» Exercise brief
In the data below, which lines contain "notify"? List them by copying each one.

» Saved data entries
++++++++++
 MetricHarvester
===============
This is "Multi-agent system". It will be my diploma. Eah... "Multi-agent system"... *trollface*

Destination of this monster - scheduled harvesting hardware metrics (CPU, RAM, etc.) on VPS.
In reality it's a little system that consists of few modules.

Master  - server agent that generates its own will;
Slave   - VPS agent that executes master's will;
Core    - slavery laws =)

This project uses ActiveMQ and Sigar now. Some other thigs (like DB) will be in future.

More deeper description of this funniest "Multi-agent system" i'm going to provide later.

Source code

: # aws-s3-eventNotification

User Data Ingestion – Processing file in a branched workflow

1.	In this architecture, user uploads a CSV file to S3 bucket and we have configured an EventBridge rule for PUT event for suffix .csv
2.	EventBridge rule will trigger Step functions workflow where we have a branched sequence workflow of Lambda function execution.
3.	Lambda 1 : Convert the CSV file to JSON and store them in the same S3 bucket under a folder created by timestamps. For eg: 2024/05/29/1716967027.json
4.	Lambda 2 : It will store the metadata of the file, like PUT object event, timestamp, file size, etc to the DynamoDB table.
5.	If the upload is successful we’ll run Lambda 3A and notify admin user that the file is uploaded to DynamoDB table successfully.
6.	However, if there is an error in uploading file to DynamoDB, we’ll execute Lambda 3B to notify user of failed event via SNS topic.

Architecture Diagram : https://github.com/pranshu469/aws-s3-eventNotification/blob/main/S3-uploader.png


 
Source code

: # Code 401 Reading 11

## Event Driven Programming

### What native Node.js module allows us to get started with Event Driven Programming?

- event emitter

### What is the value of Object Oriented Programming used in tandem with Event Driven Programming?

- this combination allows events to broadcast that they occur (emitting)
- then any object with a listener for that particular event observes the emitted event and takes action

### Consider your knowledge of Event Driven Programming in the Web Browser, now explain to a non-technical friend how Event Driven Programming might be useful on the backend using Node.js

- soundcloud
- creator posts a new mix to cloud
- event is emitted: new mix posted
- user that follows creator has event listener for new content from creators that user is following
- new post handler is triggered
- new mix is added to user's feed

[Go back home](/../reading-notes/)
++++++++++
» Written solution
5.	If the upload is successful we’ll run Lambda 3A and notify admin user that the file is uploaded to DynamoDB table successfully.
6.	However, if there is an error in uploading file to DynamoDB, we’ll execute Lambda 3B to notify user of failed event via SNS topic.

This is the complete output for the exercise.